» **Task material**:
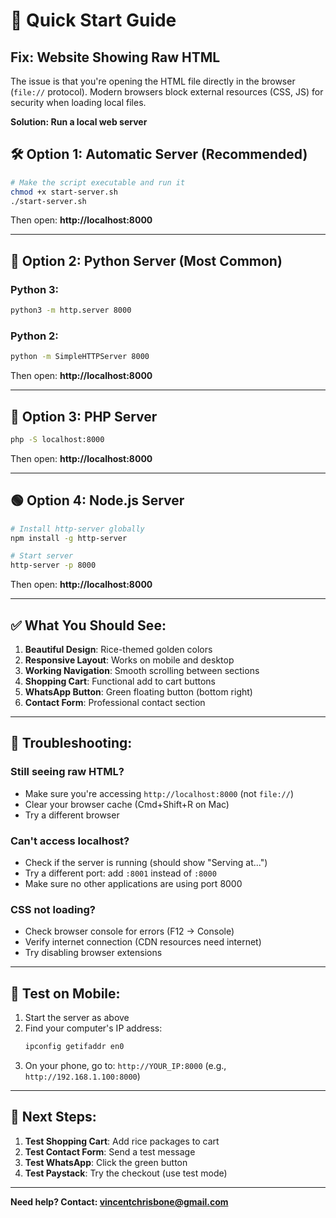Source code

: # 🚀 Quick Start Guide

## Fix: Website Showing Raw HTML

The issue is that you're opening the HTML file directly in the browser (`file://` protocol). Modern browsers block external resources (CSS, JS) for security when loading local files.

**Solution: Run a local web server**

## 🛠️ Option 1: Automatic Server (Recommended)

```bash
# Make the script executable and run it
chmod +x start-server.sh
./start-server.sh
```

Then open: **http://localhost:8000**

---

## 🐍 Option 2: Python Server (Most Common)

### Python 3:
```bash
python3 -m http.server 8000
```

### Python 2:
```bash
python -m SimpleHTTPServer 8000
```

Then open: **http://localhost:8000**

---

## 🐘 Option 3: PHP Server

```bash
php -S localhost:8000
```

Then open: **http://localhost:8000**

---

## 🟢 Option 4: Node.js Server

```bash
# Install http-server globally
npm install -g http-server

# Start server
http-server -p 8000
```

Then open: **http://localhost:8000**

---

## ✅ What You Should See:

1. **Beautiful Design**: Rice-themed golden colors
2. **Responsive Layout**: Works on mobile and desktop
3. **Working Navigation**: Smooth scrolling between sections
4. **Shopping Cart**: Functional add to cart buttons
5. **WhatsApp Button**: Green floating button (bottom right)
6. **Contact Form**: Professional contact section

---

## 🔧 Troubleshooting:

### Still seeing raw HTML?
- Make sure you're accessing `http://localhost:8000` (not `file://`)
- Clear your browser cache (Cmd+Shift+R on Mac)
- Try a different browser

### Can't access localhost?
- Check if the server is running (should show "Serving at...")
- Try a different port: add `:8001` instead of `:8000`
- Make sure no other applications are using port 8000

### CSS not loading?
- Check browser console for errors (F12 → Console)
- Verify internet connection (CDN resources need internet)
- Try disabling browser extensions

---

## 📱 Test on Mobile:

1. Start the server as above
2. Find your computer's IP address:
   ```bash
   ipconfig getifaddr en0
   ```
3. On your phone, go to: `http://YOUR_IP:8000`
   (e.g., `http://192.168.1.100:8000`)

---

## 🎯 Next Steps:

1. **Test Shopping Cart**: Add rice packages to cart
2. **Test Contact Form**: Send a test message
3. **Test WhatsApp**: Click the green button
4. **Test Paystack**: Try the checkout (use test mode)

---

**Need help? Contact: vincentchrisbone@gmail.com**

...

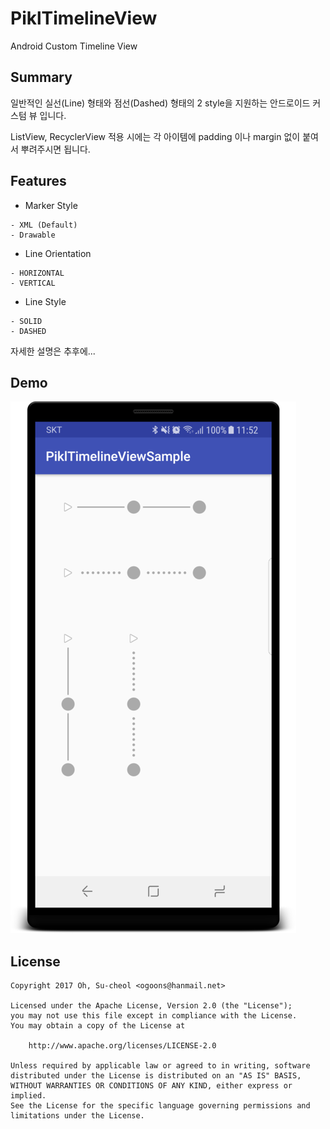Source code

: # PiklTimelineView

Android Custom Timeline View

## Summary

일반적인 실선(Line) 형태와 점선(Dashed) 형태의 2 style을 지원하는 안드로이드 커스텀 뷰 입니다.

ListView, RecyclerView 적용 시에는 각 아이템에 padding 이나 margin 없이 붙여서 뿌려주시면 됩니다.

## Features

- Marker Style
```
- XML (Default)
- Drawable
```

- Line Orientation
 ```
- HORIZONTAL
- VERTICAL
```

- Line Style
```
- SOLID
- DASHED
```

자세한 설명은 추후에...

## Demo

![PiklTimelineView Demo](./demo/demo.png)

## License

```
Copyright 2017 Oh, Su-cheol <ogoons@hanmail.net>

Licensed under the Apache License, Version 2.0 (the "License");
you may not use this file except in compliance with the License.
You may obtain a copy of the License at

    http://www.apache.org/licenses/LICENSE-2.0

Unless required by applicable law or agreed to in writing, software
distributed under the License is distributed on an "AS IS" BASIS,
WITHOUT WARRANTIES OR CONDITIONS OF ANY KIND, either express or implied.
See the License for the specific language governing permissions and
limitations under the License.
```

---

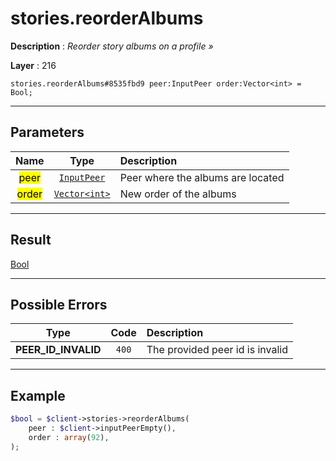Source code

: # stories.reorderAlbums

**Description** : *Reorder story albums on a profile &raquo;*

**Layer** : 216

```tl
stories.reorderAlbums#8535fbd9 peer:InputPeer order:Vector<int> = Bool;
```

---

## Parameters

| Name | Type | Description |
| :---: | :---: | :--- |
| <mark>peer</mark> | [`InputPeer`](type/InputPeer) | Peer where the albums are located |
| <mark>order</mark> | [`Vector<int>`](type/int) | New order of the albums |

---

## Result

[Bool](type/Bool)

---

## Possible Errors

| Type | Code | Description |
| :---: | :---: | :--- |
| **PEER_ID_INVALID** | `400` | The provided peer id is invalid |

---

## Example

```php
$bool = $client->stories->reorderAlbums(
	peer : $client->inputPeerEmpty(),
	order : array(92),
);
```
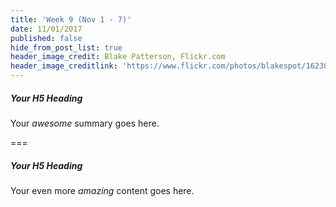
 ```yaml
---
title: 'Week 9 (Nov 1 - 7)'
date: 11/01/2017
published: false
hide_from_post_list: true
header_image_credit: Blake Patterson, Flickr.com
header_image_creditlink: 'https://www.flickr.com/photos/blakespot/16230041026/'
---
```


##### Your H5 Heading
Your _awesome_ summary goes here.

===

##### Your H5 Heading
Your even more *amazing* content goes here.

» **Task statement**:
Scan the listing above for the word "loading" and copy every line that holds it.

» **Written answer**:
The issue is that you're opening the HTML file directly in the browser (`file://` protocol). Modern browsers block external resources (CSS, JS) for security when loading local files.
### CSS not loading?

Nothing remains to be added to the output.